Train Killed 23 Cattle in Collision Near Eufaula

A high-speed train traveling from St. Louis to Dallas struck a herd of cattle near Eufaula, Oklahoma, killing 23 animals in a collision that miraculously avoided a complete derailment.

Here is the original newspaper article.

Engine Slaughters Cattle

MUSKOGEE, OK. December 28, 1909. — A pot shot is a term applied to a hunter firing into a bunch of birds huddled on the ground, and it is not considered sportsmanlike, but that is what the fast mail on the Missouri, Kansas, and Texas, from St. Louis to Dallas, took the other day when a bunch of cattle were huddled on a crossing near Eufaula and 23 head of the cattle were killed.

The train kept right on.

The fast mail runs at 60 miles an hour through Oklahoma. It was running at that rate when it came to a crossing on the Scott farm four miles north of Eufaula the other day when it struck the bunch of cattle.

There were 500 head of cattle in a pasture and they had broken out and were huddled up at the railroad crossing. The engineer could not see them until too close to stop, and he took chances of plowing through them.

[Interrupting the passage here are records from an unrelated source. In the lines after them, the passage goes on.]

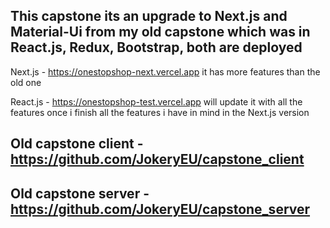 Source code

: ## This capstone its an upgrade to Next.js and Material-Ui from my old capstone which was in React.js, Redux, Bootstrap, both are deployed

Next.js - https://onestopshop-next.vercel.app it has more features than the old one

React.js - https://onestopshop-test.vercel.app will update it with all the features once i finish all the features i have in mind in the Next.js version

## Old capstone client - https://github.com/JokeryEU/capstone_client

## Old capstone server - https://github.com/JokeryEU/capstone_server
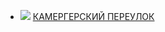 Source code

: * ![](/books/sf_fantasy/Владимир%20Викторович%20Орлов/КАМЕРГЕРСКИЙ%20ПЕРЕУЛОК.jpg) [КАМЕРГЕРСКИЙ ПЕРЕУЛОК](/books/sf_fantasy/Владимир%20Викторович%20Орлов/КАМЕРГЕРСКИЙ%20ПЕРЕУЛОК) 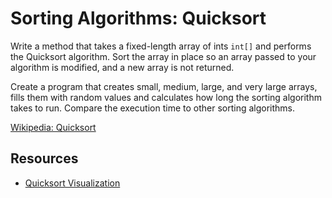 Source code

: # Sorting Algorithms: Quicksort
Write a method that takes a fixed-length array of ints `int[]` and performs
the Quicksort algorithm. Sort the array in place so an array passed to your
algorithm is modified, and a new array is not returned.

Create a program that creates small, medium, large, and very large arrays,
fills them with random values and calculates how long the sorting algorithm
takes to run. Compare the execution time to other sorting algorithms.

[Wikipedia: Quicksort](https://en.wikipedia.org/wiki/Quicksort)

## Resources
* [Quicksort Visualization](https://idea-instructions.com/quick-sort/)
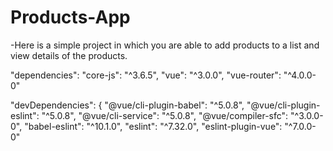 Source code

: # Products-App

-Here is a simple project in which you are able to add products to a list and view details of the products.

  "dependencies": 
    "core-js": "^3.6.5",
    "vue": "^3.0.0",
    "vue-router": "^4.0.0-0"
  
  "devDependencies": {
    "@vue/cli-plugin-babel": "^5.0.8",
    "@vue/cli-plugin-eslint": "^5.0.8",
    "@vue/cli-service": "^5.0.8",
    "@vue/compiler-sfc": "^3.0.0-0",
    "babel-eslint": "^10.1.0",
    "eslint": "^7.32.0",
    "eslint-plugin-vue": "^7.0.0-0"
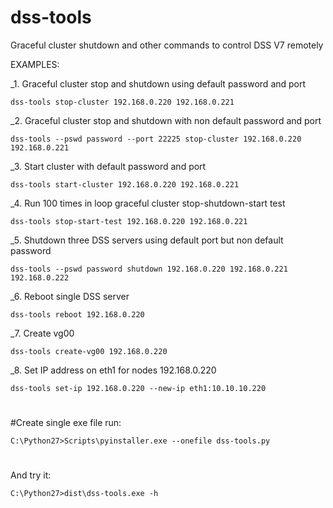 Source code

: # dss-tools
Graceful cluster shutdown and other commands to control DSS V7 remotely

EXAMPLES:

_1. Graceful cluster stop and shutdown using default password and port

	dss-tools stop-cluster 192.168.0.220 192.168.0.221
_2. Graceful cluster stop and shutdown with non default password and port

	dss-tools --pswd password --port 22225 stop-cluster 192.168.0.220 192.168.0.221
_3. Start cluster with default password and port

	dss-tools start-cluster 192.168.0.220 192.168.0.221
_4. Run 100 times in loop graceful cluster stop-shutdown-start test

	dss-tools stop-start-test 192.168.0.220 192.168.0.221
_5. Shutdown three DSS servers using default port but non default password

	dss-tools --pswd password shutdown 192.168.0.220 192.168.0.221 192.168.0.222
_6. Reboot single DSS server

	dss-tools reboot 192.168.0.220
_7. Create vg00

	dss-tools create-vg00 192.168.0.220
_8. Set IP address on eth1 for nodes 192.168.0.220

	dss-tools set-ip 192.168.0.220 --new-ip eth1:10.10.10.220

#
#Create single exe file run:

	C:\Python27>Scripts\pyinstaller.exe --onefile dss-tools.py
#
And try it:

	C:\Python27>dist\dss-tools.exe -h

All that passengers knew of the accident at the time was a sudden jar of the train, but it did not stop. The cow-catcher was demolished and the engine was spattered with blood from headlight to tender. The train ran for three miles and was then forced to stop and dislodge some of the carcasses from the trucks of the engine and tender, and tear away certain parts of the broken cow-catcher which were dragging. 

It was found later that the engine had killed 23 of the cattle, and it is considered a miracle that the train was not completely wrecked.